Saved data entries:
+--

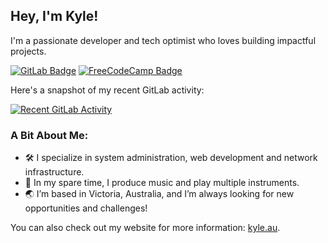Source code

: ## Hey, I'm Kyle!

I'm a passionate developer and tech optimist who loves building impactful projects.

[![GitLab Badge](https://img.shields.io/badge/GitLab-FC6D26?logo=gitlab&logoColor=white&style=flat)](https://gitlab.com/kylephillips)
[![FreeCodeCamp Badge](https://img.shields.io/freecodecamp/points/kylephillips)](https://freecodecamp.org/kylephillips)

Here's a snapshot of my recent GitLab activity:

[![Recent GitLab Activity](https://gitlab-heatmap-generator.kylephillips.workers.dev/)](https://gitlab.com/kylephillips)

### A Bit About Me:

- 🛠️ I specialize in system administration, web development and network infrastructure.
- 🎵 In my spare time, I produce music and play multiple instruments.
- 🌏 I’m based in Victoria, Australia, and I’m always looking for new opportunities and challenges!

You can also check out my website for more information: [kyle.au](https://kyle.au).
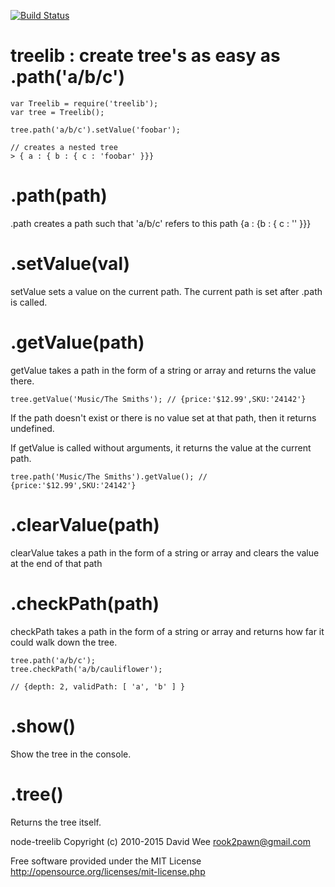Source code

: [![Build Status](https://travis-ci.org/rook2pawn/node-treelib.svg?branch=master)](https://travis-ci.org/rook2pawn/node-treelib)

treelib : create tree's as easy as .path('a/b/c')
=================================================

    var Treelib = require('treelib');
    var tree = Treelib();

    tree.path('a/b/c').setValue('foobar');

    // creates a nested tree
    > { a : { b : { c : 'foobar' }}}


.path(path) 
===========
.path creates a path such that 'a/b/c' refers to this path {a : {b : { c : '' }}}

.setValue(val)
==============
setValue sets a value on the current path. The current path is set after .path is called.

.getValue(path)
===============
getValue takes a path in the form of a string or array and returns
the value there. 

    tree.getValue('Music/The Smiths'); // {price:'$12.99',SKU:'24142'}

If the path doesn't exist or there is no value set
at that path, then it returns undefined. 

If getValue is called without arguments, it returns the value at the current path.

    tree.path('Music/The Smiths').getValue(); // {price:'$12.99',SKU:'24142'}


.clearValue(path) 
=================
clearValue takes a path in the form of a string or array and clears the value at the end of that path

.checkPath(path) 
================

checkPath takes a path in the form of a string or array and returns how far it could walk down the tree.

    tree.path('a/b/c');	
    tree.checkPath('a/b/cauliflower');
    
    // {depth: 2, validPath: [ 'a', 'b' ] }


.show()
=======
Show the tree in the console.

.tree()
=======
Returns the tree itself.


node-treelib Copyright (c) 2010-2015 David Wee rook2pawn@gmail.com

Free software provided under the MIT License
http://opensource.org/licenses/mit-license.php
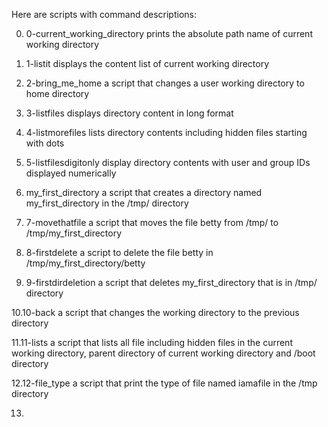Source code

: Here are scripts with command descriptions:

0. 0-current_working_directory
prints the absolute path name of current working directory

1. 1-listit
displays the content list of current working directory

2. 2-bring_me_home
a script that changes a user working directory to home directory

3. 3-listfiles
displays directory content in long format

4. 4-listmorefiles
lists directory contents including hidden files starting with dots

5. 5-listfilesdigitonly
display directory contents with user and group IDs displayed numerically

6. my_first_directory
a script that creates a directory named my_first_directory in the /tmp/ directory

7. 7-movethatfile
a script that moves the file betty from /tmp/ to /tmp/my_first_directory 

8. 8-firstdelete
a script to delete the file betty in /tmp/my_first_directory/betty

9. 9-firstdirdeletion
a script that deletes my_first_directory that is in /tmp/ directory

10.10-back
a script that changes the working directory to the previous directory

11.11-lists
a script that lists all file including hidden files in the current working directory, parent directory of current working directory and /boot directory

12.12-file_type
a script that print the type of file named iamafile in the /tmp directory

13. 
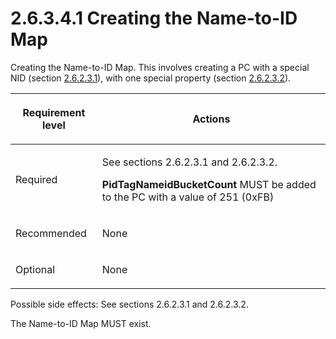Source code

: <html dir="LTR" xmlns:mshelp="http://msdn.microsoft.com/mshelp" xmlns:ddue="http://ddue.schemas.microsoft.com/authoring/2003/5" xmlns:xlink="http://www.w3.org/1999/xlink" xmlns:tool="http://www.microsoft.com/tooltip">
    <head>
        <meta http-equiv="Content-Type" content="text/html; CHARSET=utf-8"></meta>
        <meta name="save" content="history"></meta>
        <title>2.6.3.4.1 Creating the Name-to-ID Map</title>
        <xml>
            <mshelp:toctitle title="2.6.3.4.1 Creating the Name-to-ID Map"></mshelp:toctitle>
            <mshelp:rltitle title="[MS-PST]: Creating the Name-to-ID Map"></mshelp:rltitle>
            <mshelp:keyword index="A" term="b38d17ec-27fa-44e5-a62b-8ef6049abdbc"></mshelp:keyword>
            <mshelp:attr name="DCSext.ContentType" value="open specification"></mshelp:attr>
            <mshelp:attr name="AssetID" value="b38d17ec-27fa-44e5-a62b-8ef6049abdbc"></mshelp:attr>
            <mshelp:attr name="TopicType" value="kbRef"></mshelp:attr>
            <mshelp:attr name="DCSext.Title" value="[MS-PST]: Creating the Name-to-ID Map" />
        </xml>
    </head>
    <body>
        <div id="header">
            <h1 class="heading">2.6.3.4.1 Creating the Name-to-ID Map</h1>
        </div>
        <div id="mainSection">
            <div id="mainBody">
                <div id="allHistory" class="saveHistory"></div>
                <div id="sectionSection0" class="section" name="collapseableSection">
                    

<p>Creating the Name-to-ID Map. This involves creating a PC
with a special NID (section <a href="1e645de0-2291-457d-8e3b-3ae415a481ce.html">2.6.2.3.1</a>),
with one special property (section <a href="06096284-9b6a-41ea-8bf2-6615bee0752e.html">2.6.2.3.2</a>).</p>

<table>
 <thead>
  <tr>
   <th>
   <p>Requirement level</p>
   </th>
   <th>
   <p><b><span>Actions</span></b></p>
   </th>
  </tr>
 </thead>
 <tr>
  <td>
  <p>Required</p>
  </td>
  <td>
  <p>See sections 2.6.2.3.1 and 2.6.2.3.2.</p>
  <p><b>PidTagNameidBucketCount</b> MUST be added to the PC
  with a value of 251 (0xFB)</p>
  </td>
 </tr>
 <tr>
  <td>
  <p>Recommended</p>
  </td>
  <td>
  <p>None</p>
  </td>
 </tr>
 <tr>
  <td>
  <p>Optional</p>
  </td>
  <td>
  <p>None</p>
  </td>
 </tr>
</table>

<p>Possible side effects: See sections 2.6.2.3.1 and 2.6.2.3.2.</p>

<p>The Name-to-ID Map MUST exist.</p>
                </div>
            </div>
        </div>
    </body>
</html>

+--

Throughout the data above, count the lines where the word "contents" occurs, and report that figure alone.

2